**What you need to do**
The answer must be a single number: the count of lines in the records below that contain the word "news".

(Plain-text document sources)
════════════════════
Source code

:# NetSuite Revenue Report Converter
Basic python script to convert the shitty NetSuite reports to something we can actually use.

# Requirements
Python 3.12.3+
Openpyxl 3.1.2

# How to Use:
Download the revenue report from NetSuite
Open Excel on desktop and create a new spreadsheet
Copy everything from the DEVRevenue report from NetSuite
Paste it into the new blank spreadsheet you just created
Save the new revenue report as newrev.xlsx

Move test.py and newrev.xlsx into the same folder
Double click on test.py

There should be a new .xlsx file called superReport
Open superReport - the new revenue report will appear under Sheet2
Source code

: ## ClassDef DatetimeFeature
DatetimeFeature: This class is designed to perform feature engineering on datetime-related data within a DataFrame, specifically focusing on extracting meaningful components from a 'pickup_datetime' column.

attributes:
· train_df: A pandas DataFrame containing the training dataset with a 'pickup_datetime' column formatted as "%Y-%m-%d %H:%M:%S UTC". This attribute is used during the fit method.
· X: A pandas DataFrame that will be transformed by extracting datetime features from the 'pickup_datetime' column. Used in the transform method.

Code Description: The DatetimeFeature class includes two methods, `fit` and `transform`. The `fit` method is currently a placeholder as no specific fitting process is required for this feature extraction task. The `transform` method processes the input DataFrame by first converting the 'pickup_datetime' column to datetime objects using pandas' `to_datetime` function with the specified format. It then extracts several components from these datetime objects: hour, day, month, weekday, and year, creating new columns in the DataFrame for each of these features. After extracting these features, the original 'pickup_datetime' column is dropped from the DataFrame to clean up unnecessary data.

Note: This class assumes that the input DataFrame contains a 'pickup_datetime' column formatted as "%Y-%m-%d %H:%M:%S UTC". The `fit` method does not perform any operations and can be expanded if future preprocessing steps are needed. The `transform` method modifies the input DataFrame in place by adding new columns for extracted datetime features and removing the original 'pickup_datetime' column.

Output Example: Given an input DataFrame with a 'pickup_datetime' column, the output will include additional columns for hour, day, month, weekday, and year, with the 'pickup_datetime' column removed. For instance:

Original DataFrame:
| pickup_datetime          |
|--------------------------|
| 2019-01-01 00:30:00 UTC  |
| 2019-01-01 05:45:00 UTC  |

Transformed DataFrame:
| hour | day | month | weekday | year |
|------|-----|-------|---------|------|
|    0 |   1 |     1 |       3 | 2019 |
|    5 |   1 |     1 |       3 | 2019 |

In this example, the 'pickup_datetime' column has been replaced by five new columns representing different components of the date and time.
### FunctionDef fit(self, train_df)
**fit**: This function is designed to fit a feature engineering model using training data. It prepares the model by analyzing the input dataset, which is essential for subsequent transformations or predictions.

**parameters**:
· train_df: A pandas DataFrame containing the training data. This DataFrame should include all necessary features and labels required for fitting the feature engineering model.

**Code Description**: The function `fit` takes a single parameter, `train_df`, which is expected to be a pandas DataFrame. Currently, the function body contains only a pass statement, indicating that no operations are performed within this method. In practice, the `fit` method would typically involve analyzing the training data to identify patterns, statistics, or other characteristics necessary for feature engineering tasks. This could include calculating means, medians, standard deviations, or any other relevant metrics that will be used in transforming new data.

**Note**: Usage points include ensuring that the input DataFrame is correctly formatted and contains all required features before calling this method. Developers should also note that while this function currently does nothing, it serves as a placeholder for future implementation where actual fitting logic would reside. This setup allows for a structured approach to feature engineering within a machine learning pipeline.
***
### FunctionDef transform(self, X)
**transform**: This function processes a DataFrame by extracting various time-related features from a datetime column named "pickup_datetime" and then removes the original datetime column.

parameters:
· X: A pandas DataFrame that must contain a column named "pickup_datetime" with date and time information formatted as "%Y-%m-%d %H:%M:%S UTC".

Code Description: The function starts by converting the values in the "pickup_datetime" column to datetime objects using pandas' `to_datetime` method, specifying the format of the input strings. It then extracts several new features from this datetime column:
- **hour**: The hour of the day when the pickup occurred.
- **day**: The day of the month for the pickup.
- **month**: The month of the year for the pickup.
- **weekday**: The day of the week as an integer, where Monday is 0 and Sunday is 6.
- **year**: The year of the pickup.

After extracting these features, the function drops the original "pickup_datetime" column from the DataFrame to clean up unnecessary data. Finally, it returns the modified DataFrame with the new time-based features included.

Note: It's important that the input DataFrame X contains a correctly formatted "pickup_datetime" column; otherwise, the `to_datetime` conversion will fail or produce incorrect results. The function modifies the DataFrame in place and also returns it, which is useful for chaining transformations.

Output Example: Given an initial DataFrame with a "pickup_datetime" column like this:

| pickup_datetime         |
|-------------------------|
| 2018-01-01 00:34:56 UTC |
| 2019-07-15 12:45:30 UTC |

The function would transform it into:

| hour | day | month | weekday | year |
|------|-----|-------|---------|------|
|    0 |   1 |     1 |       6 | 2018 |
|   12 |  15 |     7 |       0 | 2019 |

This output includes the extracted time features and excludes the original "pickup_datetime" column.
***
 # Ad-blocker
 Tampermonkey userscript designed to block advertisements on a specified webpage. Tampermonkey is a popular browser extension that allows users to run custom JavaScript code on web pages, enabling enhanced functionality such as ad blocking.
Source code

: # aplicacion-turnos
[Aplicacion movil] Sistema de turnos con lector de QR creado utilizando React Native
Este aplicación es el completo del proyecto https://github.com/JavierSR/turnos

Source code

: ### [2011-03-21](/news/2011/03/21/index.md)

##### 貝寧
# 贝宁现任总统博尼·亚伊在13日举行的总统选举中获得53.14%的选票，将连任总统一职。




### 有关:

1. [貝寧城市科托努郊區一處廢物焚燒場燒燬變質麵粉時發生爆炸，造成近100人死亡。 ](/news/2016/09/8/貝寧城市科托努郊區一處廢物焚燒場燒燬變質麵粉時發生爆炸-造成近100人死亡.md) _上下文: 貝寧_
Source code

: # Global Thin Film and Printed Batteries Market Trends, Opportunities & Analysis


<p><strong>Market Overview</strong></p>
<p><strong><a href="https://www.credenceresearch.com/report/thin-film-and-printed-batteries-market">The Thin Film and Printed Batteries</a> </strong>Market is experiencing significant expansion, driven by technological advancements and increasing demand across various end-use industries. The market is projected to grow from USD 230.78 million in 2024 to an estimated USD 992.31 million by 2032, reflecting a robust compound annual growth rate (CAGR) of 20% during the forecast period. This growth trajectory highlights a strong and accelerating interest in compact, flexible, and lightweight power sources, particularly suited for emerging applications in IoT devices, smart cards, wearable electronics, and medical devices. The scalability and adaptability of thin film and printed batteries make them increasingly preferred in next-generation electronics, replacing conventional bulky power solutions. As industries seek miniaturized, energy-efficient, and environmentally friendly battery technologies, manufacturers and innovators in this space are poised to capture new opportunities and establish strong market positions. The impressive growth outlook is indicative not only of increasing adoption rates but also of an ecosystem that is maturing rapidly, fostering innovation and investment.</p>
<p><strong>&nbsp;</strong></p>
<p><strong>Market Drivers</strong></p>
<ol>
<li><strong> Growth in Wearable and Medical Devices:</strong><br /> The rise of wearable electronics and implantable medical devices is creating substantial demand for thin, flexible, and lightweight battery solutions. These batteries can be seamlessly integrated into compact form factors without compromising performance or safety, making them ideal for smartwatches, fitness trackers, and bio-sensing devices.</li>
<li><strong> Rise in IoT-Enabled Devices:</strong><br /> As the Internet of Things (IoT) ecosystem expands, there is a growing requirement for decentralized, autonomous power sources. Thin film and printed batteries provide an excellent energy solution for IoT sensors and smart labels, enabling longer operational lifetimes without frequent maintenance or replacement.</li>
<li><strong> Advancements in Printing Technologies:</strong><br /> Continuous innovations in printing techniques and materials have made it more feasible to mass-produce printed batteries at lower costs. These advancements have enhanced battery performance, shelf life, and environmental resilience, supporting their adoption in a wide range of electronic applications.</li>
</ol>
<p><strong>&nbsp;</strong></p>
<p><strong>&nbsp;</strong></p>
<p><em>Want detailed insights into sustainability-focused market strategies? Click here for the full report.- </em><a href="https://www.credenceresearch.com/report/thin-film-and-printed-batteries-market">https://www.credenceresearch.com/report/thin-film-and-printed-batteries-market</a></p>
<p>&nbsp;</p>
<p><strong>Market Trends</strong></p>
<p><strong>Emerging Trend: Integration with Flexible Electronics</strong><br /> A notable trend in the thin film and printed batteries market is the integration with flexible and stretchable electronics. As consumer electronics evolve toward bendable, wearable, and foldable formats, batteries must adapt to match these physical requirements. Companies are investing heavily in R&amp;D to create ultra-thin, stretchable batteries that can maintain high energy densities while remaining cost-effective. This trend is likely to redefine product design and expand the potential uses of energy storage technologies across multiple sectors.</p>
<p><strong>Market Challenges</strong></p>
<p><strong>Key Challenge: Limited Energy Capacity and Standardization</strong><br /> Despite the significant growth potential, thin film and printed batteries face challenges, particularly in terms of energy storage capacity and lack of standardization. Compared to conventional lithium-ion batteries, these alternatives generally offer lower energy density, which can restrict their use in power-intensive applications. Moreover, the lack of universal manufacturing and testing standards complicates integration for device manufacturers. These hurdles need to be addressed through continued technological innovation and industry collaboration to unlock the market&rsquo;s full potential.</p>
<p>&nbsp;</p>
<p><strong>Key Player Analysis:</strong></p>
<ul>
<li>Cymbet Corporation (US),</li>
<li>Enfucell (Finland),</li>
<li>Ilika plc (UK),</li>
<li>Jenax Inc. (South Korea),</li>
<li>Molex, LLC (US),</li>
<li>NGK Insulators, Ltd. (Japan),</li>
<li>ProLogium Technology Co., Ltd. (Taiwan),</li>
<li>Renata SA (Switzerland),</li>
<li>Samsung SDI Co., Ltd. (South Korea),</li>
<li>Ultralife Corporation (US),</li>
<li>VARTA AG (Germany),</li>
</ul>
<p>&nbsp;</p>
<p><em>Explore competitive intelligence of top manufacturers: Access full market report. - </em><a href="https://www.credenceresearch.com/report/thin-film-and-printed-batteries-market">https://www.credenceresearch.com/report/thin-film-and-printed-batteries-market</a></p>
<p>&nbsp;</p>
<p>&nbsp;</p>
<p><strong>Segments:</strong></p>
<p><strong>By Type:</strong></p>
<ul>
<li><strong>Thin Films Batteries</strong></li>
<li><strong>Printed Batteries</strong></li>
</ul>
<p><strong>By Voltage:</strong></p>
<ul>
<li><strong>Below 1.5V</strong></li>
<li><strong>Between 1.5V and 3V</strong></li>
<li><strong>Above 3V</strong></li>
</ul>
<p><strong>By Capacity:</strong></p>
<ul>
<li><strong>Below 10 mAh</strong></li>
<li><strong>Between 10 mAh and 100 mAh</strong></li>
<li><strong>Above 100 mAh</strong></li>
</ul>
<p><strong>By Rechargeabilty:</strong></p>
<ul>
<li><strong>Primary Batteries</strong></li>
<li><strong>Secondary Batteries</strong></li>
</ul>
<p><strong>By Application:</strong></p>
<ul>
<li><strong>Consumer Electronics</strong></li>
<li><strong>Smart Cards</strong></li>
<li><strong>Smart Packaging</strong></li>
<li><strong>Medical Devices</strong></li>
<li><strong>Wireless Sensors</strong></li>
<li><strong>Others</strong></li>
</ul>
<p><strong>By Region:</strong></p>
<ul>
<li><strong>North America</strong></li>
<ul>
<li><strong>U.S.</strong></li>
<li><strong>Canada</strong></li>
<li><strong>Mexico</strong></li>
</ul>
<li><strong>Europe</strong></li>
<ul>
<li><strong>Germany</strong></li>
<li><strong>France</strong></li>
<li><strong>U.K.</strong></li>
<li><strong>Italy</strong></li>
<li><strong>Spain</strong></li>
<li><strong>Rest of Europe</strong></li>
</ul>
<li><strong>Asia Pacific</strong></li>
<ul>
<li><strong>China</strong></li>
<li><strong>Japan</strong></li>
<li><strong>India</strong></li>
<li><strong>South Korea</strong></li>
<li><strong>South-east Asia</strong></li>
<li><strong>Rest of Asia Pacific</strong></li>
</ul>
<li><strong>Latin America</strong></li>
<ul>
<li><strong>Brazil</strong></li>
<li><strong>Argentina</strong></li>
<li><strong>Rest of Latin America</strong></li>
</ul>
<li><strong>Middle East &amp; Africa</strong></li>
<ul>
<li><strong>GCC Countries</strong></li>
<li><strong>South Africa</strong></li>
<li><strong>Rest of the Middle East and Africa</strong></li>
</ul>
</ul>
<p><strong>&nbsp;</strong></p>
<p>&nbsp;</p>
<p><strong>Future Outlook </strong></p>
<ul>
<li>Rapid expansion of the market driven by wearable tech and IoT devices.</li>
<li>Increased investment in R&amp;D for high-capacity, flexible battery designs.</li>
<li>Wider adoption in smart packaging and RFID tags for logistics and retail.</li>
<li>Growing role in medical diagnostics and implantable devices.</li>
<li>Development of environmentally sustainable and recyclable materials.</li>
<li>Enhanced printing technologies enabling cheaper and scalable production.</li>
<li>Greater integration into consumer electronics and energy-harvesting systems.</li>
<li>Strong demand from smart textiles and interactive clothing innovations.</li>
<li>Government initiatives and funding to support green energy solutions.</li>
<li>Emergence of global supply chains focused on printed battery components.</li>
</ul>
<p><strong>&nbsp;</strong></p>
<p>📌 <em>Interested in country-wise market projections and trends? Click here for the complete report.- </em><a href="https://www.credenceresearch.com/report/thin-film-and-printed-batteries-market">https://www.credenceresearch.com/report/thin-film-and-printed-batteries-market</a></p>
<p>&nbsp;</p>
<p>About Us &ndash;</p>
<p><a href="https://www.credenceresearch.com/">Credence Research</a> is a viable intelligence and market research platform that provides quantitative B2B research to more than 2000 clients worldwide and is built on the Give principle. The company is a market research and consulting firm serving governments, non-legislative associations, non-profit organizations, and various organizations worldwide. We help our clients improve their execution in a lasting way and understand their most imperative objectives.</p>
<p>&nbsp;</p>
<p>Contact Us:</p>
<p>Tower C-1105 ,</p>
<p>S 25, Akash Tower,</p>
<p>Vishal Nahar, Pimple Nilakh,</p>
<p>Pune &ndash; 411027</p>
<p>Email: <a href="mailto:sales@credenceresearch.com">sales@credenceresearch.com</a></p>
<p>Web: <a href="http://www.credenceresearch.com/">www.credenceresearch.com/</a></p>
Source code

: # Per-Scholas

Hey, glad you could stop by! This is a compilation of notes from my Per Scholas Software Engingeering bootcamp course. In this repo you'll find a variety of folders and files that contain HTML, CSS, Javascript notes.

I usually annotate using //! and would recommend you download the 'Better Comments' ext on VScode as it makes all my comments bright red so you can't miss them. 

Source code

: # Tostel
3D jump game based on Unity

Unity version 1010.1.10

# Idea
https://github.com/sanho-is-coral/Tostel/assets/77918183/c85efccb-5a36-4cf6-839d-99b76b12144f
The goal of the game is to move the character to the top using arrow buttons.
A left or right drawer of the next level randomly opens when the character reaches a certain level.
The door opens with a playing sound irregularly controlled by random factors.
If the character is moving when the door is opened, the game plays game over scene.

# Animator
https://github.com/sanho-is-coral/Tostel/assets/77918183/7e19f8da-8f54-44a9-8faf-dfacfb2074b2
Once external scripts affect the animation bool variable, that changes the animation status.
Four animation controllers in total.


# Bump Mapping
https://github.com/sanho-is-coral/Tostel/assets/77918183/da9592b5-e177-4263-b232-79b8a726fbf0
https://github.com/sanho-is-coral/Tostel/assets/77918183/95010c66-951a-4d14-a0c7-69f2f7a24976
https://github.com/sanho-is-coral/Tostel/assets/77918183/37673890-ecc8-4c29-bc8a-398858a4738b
════════════════════
**Output**
2